## WHAT TO WORK ON
Since the entries below must stay intact, return each one exactly.

[Data extracted from a collection]
○ ○ ○

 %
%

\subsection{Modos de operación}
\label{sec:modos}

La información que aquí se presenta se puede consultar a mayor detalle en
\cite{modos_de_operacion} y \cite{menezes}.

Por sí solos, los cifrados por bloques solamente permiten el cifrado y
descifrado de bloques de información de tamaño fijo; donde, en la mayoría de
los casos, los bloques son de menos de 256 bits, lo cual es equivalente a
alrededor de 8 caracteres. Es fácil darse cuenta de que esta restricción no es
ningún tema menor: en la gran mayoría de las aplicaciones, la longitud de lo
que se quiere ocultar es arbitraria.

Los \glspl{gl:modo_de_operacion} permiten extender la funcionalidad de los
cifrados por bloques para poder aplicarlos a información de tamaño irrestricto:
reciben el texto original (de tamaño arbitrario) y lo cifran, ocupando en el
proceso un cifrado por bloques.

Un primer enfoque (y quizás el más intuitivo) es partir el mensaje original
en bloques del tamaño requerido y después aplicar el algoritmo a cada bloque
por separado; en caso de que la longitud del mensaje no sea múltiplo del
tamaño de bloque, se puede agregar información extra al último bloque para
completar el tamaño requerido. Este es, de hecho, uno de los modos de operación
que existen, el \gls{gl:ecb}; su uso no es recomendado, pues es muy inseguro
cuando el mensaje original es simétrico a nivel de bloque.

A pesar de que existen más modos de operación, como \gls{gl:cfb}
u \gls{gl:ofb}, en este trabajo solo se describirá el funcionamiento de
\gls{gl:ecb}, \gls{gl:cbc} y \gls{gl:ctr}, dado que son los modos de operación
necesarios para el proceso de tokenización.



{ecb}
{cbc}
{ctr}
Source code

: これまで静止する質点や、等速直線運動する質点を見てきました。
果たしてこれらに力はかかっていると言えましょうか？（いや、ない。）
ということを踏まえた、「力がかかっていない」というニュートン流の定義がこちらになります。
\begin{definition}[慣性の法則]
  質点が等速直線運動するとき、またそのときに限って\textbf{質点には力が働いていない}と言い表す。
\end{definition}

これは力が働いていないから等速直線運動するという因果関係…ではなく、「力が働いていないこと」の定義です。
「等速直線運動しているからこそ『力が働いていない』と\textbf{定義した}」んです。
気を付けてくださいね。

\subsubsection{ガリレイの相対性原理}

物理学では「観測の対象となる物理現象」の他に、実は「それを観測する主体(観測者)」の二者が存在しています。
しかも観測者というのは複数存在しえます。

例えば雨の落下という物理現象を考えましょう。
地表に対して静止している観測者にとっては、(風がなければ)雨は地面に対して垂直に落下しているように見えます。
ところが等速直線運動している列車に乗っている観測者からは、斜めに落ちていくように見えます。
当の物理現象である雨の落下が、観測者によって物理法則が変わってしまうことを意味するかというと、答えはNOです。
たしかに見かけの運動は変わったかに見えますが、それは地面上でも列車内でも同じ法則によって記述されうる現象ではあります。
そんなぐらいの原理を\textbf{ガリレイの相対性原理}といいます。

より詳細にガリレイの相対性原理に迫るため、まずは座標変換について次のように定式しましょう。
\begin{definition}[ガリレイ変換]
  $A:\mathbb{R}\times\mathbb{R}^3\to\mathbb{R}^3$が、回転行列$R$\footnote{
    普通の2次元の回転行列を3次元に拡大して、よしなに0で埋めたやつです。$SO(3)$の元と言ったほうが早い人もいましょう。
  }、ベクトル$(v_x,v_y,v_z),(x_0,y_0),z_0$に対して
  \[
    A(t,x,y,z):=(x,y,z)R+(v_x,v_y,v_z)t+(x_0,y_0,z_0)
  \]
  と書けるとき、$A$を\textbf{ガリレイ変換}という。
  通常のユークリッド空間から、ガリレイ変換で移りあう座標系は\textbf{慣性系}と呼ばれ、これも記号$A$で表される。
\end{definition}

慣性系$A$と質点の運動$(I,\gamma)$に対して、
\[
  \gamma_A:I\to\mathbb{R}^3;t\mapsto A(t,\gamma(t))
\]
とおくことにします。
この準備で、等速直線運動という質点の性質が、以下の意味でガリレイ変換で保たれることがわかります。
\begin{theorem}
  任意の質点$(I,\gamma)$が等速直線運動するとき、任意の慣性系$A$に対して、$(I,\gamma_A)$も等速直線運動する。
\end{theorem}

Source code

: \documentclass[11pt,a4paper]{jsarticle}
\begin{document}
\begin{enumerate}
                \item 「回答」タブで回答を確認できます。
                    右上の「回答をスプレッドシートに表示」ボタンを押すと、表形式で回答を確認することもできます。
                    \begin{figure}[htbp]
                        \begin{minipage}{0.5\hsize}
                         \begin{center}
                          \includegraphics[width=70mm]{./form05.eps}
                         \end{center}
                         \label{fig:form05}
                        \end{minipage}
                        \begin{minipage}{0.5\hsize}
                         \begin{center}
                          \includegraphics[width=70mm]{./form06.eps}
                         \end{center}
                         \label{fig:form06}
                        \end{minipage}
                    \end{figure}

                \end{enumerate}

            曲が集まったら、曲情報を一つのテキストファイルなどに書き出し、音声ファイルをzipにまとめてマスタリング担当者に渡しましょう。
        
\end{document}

○ ○ ○

## EXPECTED OUTPUT
 %
%

\subsection{Modos de operación}
\label{sec:modos}

La información que aquí se presenta se puede consultar a mayor detalle en
\cite{modos_de_operacion} y \cite{menezes}.

Por sí solos, los cifrados por bloques solamente permiten el cifrado y
descifrado de bloques de información de tamaño fijo; donde, en la mayoría de
los casos, los bloques son de menos de 256 bits, lo cual es equivalente a
alrededor de 8 caracteres. Es fácil darse cuenta de que esta restricción no es
ningún tema menor: en la gran mayoría de las aplicaciones, la longitud de lo
que se quiere ocultar es arbitraria.

Los \glspl{gl:modo_de_operacion} permiten extender la funcionalidad de los
cifrados por bloques para poder aplicarlos a información de tamaño irrestricto:
reciben el texto original (de tamaño arbitrario) y lo cifran, ocupando en el
proceso un cifrado por bloques.

Un primer enfoque (y quizás el más intuitivo) es partir el mensaje original
en bloques del tamaño requerido y después aplicar el algoritmo a cada bloque
por separado; en caso de que la longitud del mensaje no sea múltiplo del
tamaño de bloque, se puede agregar información extra al último bloque para
completar el tamaño requerido. Este es, de hecho, uno de los modos de operación
que existen, el \gls{gl:ecb}; su uso no es recomendado, pues es muy inseguro
cuando el mensaje original es simétrico a nivel de bloque.

A pesar de que existen más modos de operación, como \gls{gl:cfb}
u \gls{gl:ofb}, en este trabajo solo se describirá el funcionamiento de
\gls{gl:ecb}, \gls{gl:cbc} y \gls{gl:ctr}, dado que son los modos de operación
necesarios para el proceso de tokenización.



{ecb}
{cbc}
{ctr}
Source code

: これまで静止する質点や、等速直線運動する質点を見てきました。
果たしてこれらに力はかかっていると言えましょうか？（いや、ない。）
ということを踏まえた、「力がかかっていない」というニュートン流の定義がこちらになります。
\begin{definition}[慣性の法則]
  質点が等速直線運動するとき、またそのときに限って\textbf{質点には力が働いていない}と言い表す。
\end{definition}

これは力が働いていないから等速直線運動するという因果関係…ではなく、「力が働いていないこと」の定義です。
「等速直線運動しているからこそ『力が働いていない』と\textbf{定義した}」んです。
気を付けてくださいね。

\subsubsection{ガリレイの相対性原理}

物理学では「観測の対象となる物理現象」の他に、実は「それを観測する主体(観測者)」の二者が存在しています。
しかも観測者というのは複数存在しえます。

例えば雨の落下という物理現象を考えましょう。
地表に対して静止している観測者にとっては、(風がなければ)雨は地面に対して垂直に落下しているように見えます。
ところが等速直線運動している列車に乗っている観測者からは、斜めに落ちていくように見えます。
当の物理現象である雨の落下が、観測者によって物理法則が変わってしまうことを意味するかというと、答えはNOです。
たしかに見かけの運動は変わったかに見えますが、それは地面上でも列車内でも同じ法則によって記述されうる現象ではあります。
そんなぐらいの原理を\textbf{ガリレイの相対性原理}といいます。

より詳細にガリレイの相対性原理に迫るため、まずは座標変換について次のように定式しましょう。
\begin{definition}[ガリレイ変換]
  $A:\mathbb{R}\times\mathbb{R}^3\to\mathbb{R}^3$が、回転行列$R$\footnote{
    普通の2次元の回転行列を3次元に拡大して、よしなに0で埋めたやつです。$SO(3)$の元と言ったほうが早い人もいましょう。
  }、ベクトル$(v_x,v_y,v_z),(x_0,y_0),z_0$に対して
  \[
    A(t,x,y,z):=(x,y,z)R+(v_x,v_y,v_z)t+(x_0,y_0,z_0)
  \]
  と書けるとき、$A$を\textbf{ガリレイ変換}という。
  通常のユークリッド空間から、ガリレイ変換で移りあう座標系は\textbf{慣性系}と呼ばれ、これも記号$A$で表される。
\end{definition}

慣性系$A$と質点の運動$(I,\gamma)$に対して、
\[
  \gamma_A:I\to\mathbb{R}^3;t\mapsto A(t,\gamma(t))
\]
とおくことにします。
この準備で、等速直線運動という質点の性質が、以下の意味でガリレイ変換で保たれることがわかります。
\begin{theorem}
  任意の質点$(I,\gamma)$が等速直線運動するとき、任意の慣性系$A$に対して、$(I,\gamma_A)$も等速直線運動する。
\end{theorem}

Source code

: \documentclass[11pt,a4paper]{jsarticle}
\begin{document}
\begin{enumerate}
                \item 「回答」タブで回答を確認できます。
                    右上の「回答をスプレッドシートに表示」ボタンを押すと、表形式で回答を確認することもできます。
                    \begin{figure}[htbp]
                        \begin{minipage}{0.5\hsize}
                         \begin{center}
                          \includegraphics[width=70mm]{./form05.eps}
                         \end{center}
                         \label{fig:form05}
                        \end{minipage}
                        \begin{minipage}{0.5\hsize}
                         \begin{center}
                          \includegraphics[width=70mm]{./form06.eps}
                         \end{center}
                         \label{fig:form06}
                        \end{minipage}
                    \end{figure}

                \end{enumerate}

            曲が集まったら、曲情報を一つのテキストファイルなどに書き出し、音声ファイルをzipにまとめてマスタリング担当者に渡しましょう。
        
\end{document}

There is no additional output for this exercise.